Docker for ML reproducibility in MLOps - Time & Space Complexity

We want to understand how the time to build and run a Docker container for ML projects changes as the project size grows.

How does adding more files or dependencies affect the time it takes to create a reproducible ML environment?

Analyze the time complexity of the following Dockerfile snippet used for ML reproducibility.

FROM python:3.12-slim
WORKDIR /app
COPY requirements.txt ./
RUN pip install -r requirements.txt
COPY . ./
CMD ["python", "train.py"]

This Dockerfile sets up a Python environment, installs dependencies, copies the ML project files, and runs training.

Look for steps that repeat or scale with input size.

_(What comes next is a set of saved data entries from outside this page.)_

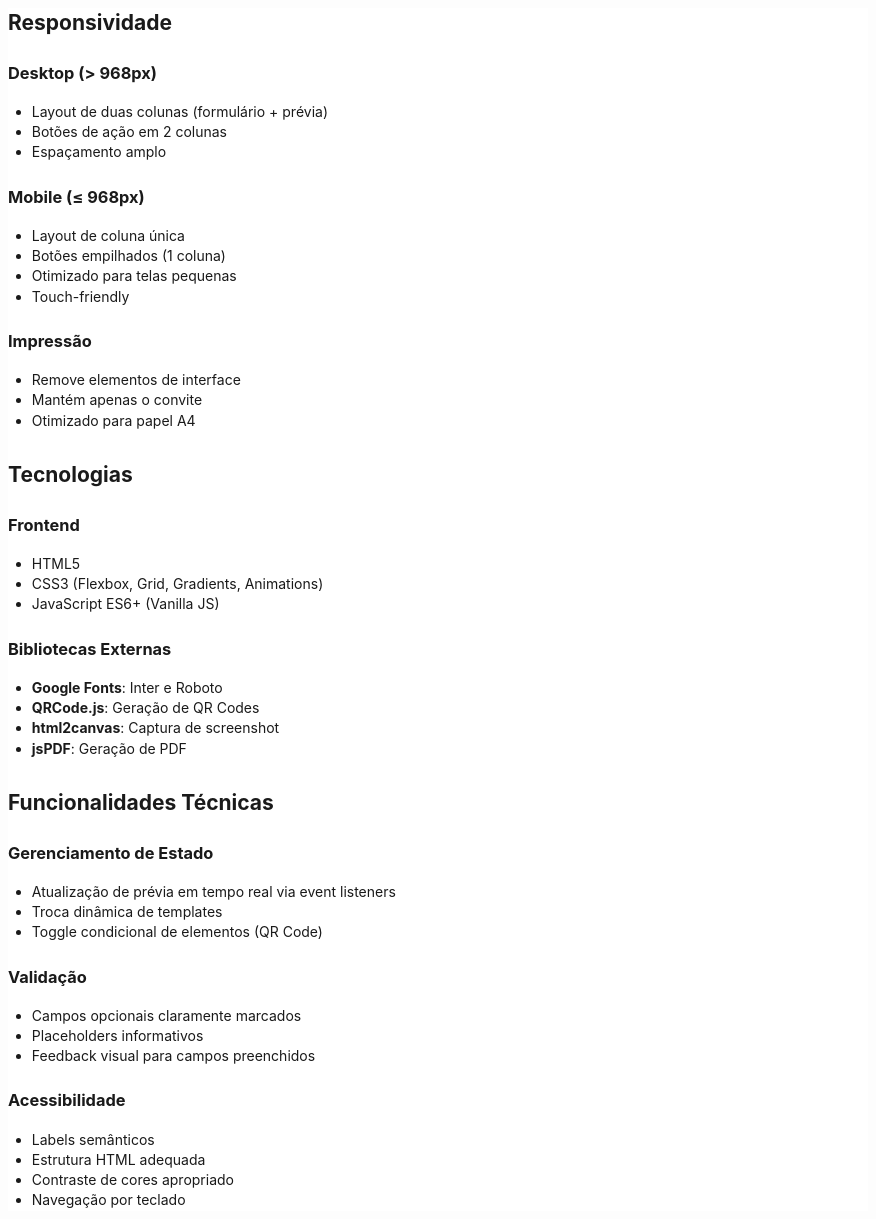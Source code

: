 ## Responsividade

### Desktop (> 968px)
- Layout de duas colunas (formulário + prévia)
- Botões de ação em 2 colunas
- Espaçamento amplo

### Mobile (≤ 968px)
- Layout de coluna única
- Botões empilhados (1 coluna)
- Otimizado para telas pequenas
- Touch-friendly

### Impressão
- Remove elementos de interface
- Mantém apenas o convite
- Otimizado para papel A4

## Tecnologias

### Frontend
- HTML5
- CSS3 (Flexbox, Grid, Gradients, Animations)
- JavaScript ES6+ (Vanilla JS)

### Bibliotecas Externas
- **Google Fonts**: Inter e Roboto
- **QRCode.js**: Geração de QR Codes
- **html2canvas**: Captura de screenshot
- **jsPDF**: Geração de PDF

## Funcionalidades Técnicas

### Gerenciamento de Estado
- Atualização de prévia em tempo real via event listeners
- Troca dinâmica de templates
- Toggle condicional de elementos (QR Code)

### Validação
- Campos opcionais claramente marcados
- Placeholders informativos
- Feedback visual para campos preenchidos

### Acessibilidade
- Labels semânticos
- Estrutura HTML adequada
- Contraste de cores apropriado
- Navegação por teclado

• Primary operation: Installing dependencies from requirements.txt
• How many times: Once per build, but time depends on number of dependencies listed
• Secondary operation: Copying project files scales with number of files and their sizes

As the number of dependencies and files grows, the build time increases roughly in proportion.

Input Size (n)	Approx. Operations
10 dependencies + 20 files	Fast install and copy
100 dependencies + 200 files	Longer install and copy time
1000 dependencies + 2000 files	Much longer install and copy time

Pattern observation: Time grows roughly linearly with the number of dependencies and files.

Time Complexity: O(n)

This means the build time grows roughly in direct proportion to the size of the project and its dependencies.

[X] Wrong: "Docker build time stays the same no matter how many files or dependencies I add."

[OK] Correct: More files and dependencies mean more work copying and installing, so build time increases.

Understanding how Docker build time scales helps you design efficient ML workflows and shows you can reason about practical engineering trade-offs.

"What if we used Docker layer caching effectively? How would that change the time complexity of rebuilding the container?"